■ **What the task asks**: Among the records, which lines include "operator"? List them.
--------------------------------------------------
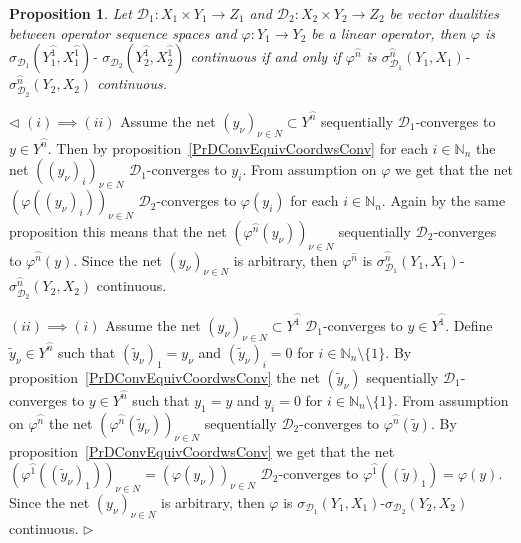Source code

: \documentclass[12pt]{article}
\newtheorem{proposition}[theorem]{Proposition}
\newenvironment{proof}{\par $\triangleleft$}{$\triangleright$}
\begin{document}
\begin{proposition}\label{PrDContEquivCoordwsCont}
Let $\mathcal{D}_1:X_1\times Y_1\to Z_1$ and 
$\mathcal{D}_2:X_2\times Y_2\to Z_2$ be vector dualities between operator 
sequence spaces and $\varphi:Y_1\to Y_2$ be a linear operator, then $\varphi$ is 
$\sigma_{\mathcal{D}_1}(Y_1^{\wideparen{1}},X_1^{\wideparen{1}})$-
$\sigma_{\mathcal{D}_2}(Y_2^{\wideparen{1}},X_2^{\wideparen{1}})$ continuous if 
and only if $\varphi^{\wideparen{n}}$ is 
$\sigma_{\mathcal{D}_1}^{\wideparen{n}}(Y_1,X_1)$-
$\sigma_{\mathcal{D}_2}^{\wideparen{n}}(Y_2,X_2)$ continuous.
\end{proposition}
\begin{proof}
$(i)\implies (ii)$ Assume the net 
${(y_\nu)}_{\nu\in N}\subset Y^{\wideparen{n}}$ 
sequentially $\mathcal{D}_1$-converges to $y\in Y^{\wideparen{n}}$. Then by 
proposition~\ref{PrDConvEquivCoordwsConv} for each $i\in\mathbb{N}_n$ the net 
${({(y_\nu)}_i)}_{\nu\in N}$ $\mathcal{D}_1$-converges to $y_i$. 
From assumption on $\varphi$ we get that the 
net ${(\varphi({(y_\nu)}_i))}_{\nu\in N}$ 
$\mathcal{D}_2$-converges to $\varphi(y_i)$ for each $i\in\mathbb{N}_n$. Again 
by the same proposition this means that the net 
${(\varphi^{\wideparen{n}}(y_\nu))}_{\nu\in N}$ sequentially 
$\mathcal{D}_2$-converges to $\varphi^{\wideparen{n}}(y)$. Since the net 
${(y_\nu)}_{\nu\in N}$ is arbitrary, then $\varphi^{\widehat{n}}$ is 
$\sigma_{\mathcal{D}_1}^{\wideparen{n}}(Y_1,X_1)$-
$\sigma_{\mathcal{D}_2}^{\wideparen{n}}(Y_2,X_2)$ continuous.

$(ii)\implies (i)$ Assume the net 
${(y_\nu)}_{\nu\in N}\subset Y^{\wideparen{1}}$ $\mathcal{D}_1$-converges to 
$y\in Y^{\wideparen{1}}$. Define $\widetilde{y}_\nu\in Y^{\wideparen{n}}$ such 
that ${(\widetilde{y}_\nu)}_1=y_\nu$ and ${(\widetilde{y}_\nu)}_i=0$ for 
$i\in\mathbb{N}_n\setminus \{1 \}$. By proposition~\ref{PrDConvEquivCoordwsConv} 
the net $(\widetilde{y}_\nu)$ sequentially $\mathcal{D}_1$-converges to 
$y\in Y^{\wideparen{n}}$ such that $y_1=y$ and $y_i=0$ for 
$i\in\mathbb{N}_n\setminus \{1 \}$. From assumption on $\varphi^{\wideparen{n}}$ 
the net ${(\varphi^{\wideparen{n}}(\widetilde{y}_\nu))}_{\nu\in N}$ sequentially  
$\mathcal{D}_2$-converges to $\varphi^{\wideparen{n}}(\widetilde{y})$. By 
proposition~\ref{PrDConvEquivCoordwsConv} we get that the net 
${(\varphi^{\wideparen{1}}({(\widetilde{y}_\nu)}_1))}_{\nu\in N}
={(\varphi(y_\nu))}_{\nu\in N}$ $\mathcal{D}_2$-converges to 
$\varphi^{\wideparen{1}}({(\widetilde{y})}_1)=\varphi(y)$. Since the net 
${(y_\nu)}_{\nu\in N}$ is arbitrary, then $\varphi$ is 
$\sigma_{\mathcal{D}_1}(Y_1,X_1)$-$\sigma_{\mathcal{D}_2}(Y_2,X_2)$ continuous.
\end{proof}
\end{document}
--------------------------------------------------
■ **Output**:
$\mathcal{D}_2:X_2\times Y_2\to Z_2$ be vector dualities between operator 
sequence spaces and $\varphi:Y_1\to Y_2$ be a linear operator, then $\varphi$ is 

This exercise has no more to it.